Search Engine Optimization is not just built by offsite items such as trusted inbound links. Rather there is plenty you can do on your site to boost its quality, improve the user experience, and ultimately rank higher. The steps you can take are both technical as well as strategic. The following content breaks down multiple actions you can implement today to improve your sites rank.
Optimizing HTML for SEO Success
Title Tags: Your First Impression on Search Engines
When building a website, the first thing you should consider is how users will navigate to and understand what your site is about. This means you should:
- Keep title tags 65 characters or less.
Google will only display the first 50 to 60 characters of a title tag. This means anything past 60 or so characters becomes irrelevant to the user making it difficult to understand where they are navigating to.
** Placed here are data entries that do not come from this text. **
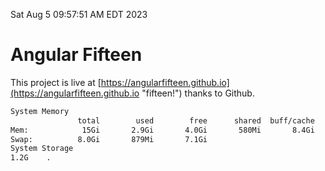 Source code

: Sat Aug  5 09:57:51 AM EDT 2023

# Angular Fifteen


This project is live at [https://angularfifteen.github.io](https://angularfifteen.github.io "fifteen!") thanks to Github.

```bash
System Memory
               total        used        free      shared  buff/cache   available
Mem:            15Gi       2.9Gi       4.0Gi       580Mi       8.4Gi        11Gi
Swap:          8.0Gi       879Mi       7.1Gi
System Storage
1.2G	.
```
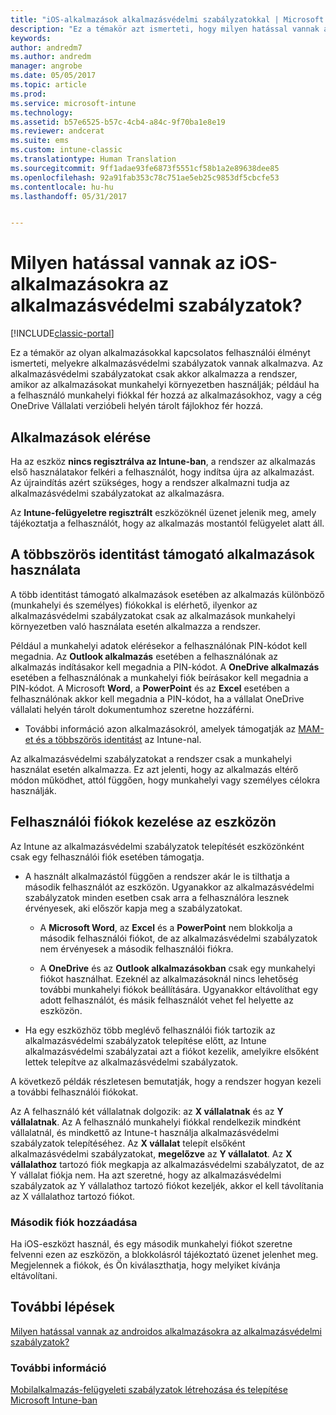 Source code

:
 ```yaml
---
title: "iOS-alkalmazások alkalmazásvédelmi szabályzatokkal | Microsoft Docs"
description: "Ez a témakör azt ismerteti, hogy milyen hatással vannak az iOS-alkalmazásokra az alkalmazásvédelmi szabályzatok."
keywords: 
author: andredm7
ms.author: andredm
manager: angrobe
ms.date: 05/05/2017
ms.topic: article
ms.prod: 
ms.service: microsoft-intune
ms.technology: 
ms.assetid: b57e6525-b57c-4cb4-a84c-9f70ba1e8e19
ms.reviewer: andcerat
ms.suite: ems
ms.custom: intune-classic
ms.translationtype: Human Translation
ms.sourcegitcommit: 9ff1adae93fe6873f5551cf58b1a2e89638dee85
ms.openlocfilehash: 92a91fab353c78c751ae5eb25c9853df5cbcfe53
ms.contentlocale: hu-hu
ms.lasthandoff: 05/31/2017


---
```


# <a name="what-to-expect-when-your-ios-app-is-managed-by-app-protection-policies"></a>Milyen hatással vannak az iOS-alkalmazásokra az alkalmazásvédelmi szabályzatok?

[!INCLUDE[classic-portal](../includes/classic-portal.md)]

 Ez a témakör az olyan alkalmazásokkal kapcsolatos felhasználói élményt ismerteti, melyekre alkalmazásvédelmi szabályzatok vannak alkalmazva. Az alkalmazásvédelmi szabályzatokat csak akkor alkalmazza a rendszer, amikor az alkalmazásokat munkahelyi környezetben használják; például ha a felhasználó munkahelyi fiókkal fér hozzá az alkalmazásokhoz, vagy a cég OneDrive Vállalati verzióbeli helyén tárolt fájlokhoz fér hozzá.

##  <a name="access-apps"></a>Alkalmazások elérése

Ha az eszköz **nincs regisztrálva az Intune-ban**, a rendszer az alkalmazás első használatakor felkéri a felhasználót, hogy indítsa újra az alkalmazást. Az újraindítás azért szükséges, hogy a rendszer alkalmazni tudja az alkalmazásvédelmi szabályzatokat az alkalmazásra. 

<!--- The following screenshot from the Skype app illustrates this restart request: --->


<!---  ![Screenshot of the iOS device showing PIN prompt](../media/appmanagement/iOS_AppPINPrompt.png) --->

Az **Intune-felügyeletre regisztrált** eszközöknél üzenet jelenik meg, amely tájékoztatja a felhasználót, hogy az alkalmazás mostantól felügyelet alatt áll.

##  <a name="use-apps-with-multi-identity-support"></a>A többszörös identitást támogató alkalmazások használata

A több identitást támogató alkalmazások esetében az alkalmazás különböző (munkahelyi és személyes) fiókokkal is elérhető, ilyenkor az alkalmazásvédelmi szabályzatokat csak az alkalmazások munkahelyi környezetben való használata esetén alkalmazza a rendszer.  

Például a munkahelyi adatok elérésekor a felhasználónak PIN-kódot kell megadnia. Az **Outlook alkalmazás** esetében a felhasználónak az alkalmazás indításakor kell megadnia a PIN-kódot. A **OneDrive alkalmazás** esetében a felhasználónak a munkahelyi fiók beírásakor kell megadnia a PIN-kódot.  A Microsoft **Word**, a **PowerPoint** és az **Excel** esetében a felhasználónak akkor kell megadnia a PIN-kódot, ha a vállalat OneDrive vállalati helyén tárolt dokumentumhoz szeretne hozzáférni.

- További információ azon alkalmazásokról, amelyek támogatják az [MAM-et és a többszörös identitást](https://www.microsoft.com/cloud-platform/microsoft-intune-apps) az Intune-nal.

Az alkalmazásvédelmi szabályzatokat a rendszer csak a munkahelyi használat esetén alkalmazza. Ez azt jelenti, hogy az alkalmazás eltérő módon működhet, attól függően, hogy munkahelyi vagy személyes célokra használják.

##  <a name="manage-user-accounts-on-the-device"></a>Felhasználói fiókok kezelése az eszközön

Az Intune az alkalmazásvédelmi szabályzatok telepítését eszközönként csak egy felhasználói fiók esetében támogatja.

* A használt alkalmazástól függően a rendszer akár le is tilthatja a második felhasználót az eszközön. Ugyanakkor az alkalmazásvédelmi szabályzatok minden esetben csak arra a felhasználóra lesznek érvényesek, aki először kapja meg a szabályzatokat.
  * A **Microsoft Word**, az **Excel** és a **PowerPoint** nem blokkolja a második felhasználói fiókot, de az alkalmazásvédelmi szabályzatok nem érvényesek a második felhasználói fiókra.  

  * A **OneDrive** és az **Outlook alkalmazásokban** csak egy munkahelyi fiókot használhat. Ezeknél az alkalmazásoknál nincs lehetőség további munkahelyi fiókok beállítására. Ugyanakkor eltávolíthat egy adott felhasználót, és másik felhasználót vehet fel helyette az eszközön.

* Ha egy eszközhöz több meglévő felhasználói fiók tartozik az alkalmazásvédelmi szabályzatok telepítése előtt, az Intune alkalmazásvédelmi szabályzatai azt a fiókot kezelik, amelyikre elsőként lettek telepítve az alkalmazásvédelmi szabályzatok.


A következő példák részletesen bemutatják, hogy a rendszer hogyan kezeli a további felhasználói fiókokat.

Az A felhasználó két vállalatnak dolgozik: az **X vállalatnak** és az **Y vállalatnak**. Az A felhasználó munkahelyi fiókkal rendelkezik mindként vállalatnál, és mindkettő az Intune-t használja alkalmazásvédelmi szabályzatok telepítéséhez. Az **X vállalat** telepít elsőként alkalmazásvédelmi szabályzatokat, **megelőzve** az **Y vállalatot**. Az **X vállalathoz** tartozó fiók megkapja az alkalmazásvédelmi szabályzatot, de az Y vállalat fiókja nem. Ha azt szeretné, hogy az alkalmazásvédelmi szabályzatok az Y vállalathoz tartozó fiókot kezeljék, akkor el kell távolítania az X vállalathoz tartozó fiókot.

### <a name="add-a-second-account"></a>Második fiók hozzáadása

Ha iOS-eszközt használ, és egy második munkahelyi fiókot szeretne felvenni ezen az eszközön, a blokkolásról tájékoztató üzenet jelenhet meg. Megjelennek a fiókok, és Ön kiválaszthatja, hogy melyiket kívánja eltávolítani.

## <a name="next-steps"></a>További lépések
[Milyen hatással vannak az androidos alkalmazásokra az alkalmazásvédelmi szabályzatok?](user-experience-for-mam-enabled-android-apps-with-microsoft-intune.md)
### <a name="see-also"></a>További információ
[Mobilalkalmazás-felügyeleti szabályzatok létrehozása és telepítése Microsoft Intune-ban](create-and-deploy-mobile-app-management-policies-with-microsoft-intune.md)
- Avoid using the same word more than twice.
The more you use the same word, the more fishy your usage begins to look. As search engines (Google) crawl your site, they may pickup on tactics that seem suspicious – keyword stuffing would qualify you as suspicious and could result in a penalty.
- Start with the primary keyword for better ranking.
As Google crawls your site it wants to understand where your site and its respective pages fit into users searches. The more relevant your title tag is, the more effectively it can serve your site to users.
Meta Tags: The Silent Ranking Booster
The second thing users will read, after the title tag, of course, is the meta description. The blurb of text below your title tag is equally as important as the title tag. For that reason, you must:
- Craft a compelling meta description in two sentences.
Not only have attention spans shrunk to all time lows but meta descriptions are just about 150 characters long, therefore, keep it short. A couple of sentences about what users can expect to see on your site is all you need.
- Ensure at least one primary keyword is included.
This builds on the brevity of your meta description. If the keyword you are attempting to rank for does not appear in your meta description how will users know that your page is about ‘bagels’? The quicker a user can identify that ‘bagels’ is the topic at hand, the more likely they are to click, and the better your sites click through rate becomes.
Enhancing Onsite Content for Search and User Experience
Keyword Strategy: Balancing Density and Relevance
As you build your keyword strategy you want to ensure you include those keywords into the body of your sites content. However, if I wanted you to know I was talking about ‘bagels’ I would not include the word ‘bagels’ into my content about ‘bagels’ more than was needed just so you knew I was talking about ‘bagels’.
- Keep keyword density between 1-2% to avoid over-optimization.
‘Bagels’ or relevant keywords should be about 1-2% of your overall text. This means 1-2 of each 100 words can include a keyword – making your content readable and non-obnoxious. Google’s ranking system enjoys NLP or natural language processing, meaning that content that reads like it was written by a human will rank better than AI-generated, robotic-style writing. This also protects your site from being penalized by Google for keyword stuffing.
- Use Latent Semantic Indexing (LSI) keywords to improve contextual relevance.
To remain relevant without stuffing your content full of keywords, you can use LSI keywords. These are words that are relevant to your keywords and signal context. The more words you include that are semantically related, the better signals you are sending to Google that you understand the topic your site is based around. If I did not make mention of butter, cream cheese, toasted, poppyseed, or blueberry, would you really think I knew anything about ‘bagels’?
You can locate LSI keywords by searching for your keyword and scrolling down to the “People also search for” section that Google provides users. This will inform you of what users are searching for based on the keyword you entered. Leverage these keywords to generate ideas around what might be semantically related.
Conclusion
As you build your site keep these seven things in mind as they can dramatically improve users experience and therefore improve your sites SEO ranking. The more value a user receives from your site the more Google wants to serve your site again. This basic framework can become the lens through which you build your website. Ask if it builds a credible, value-added experience to a user, and if so, Google probably likes it too.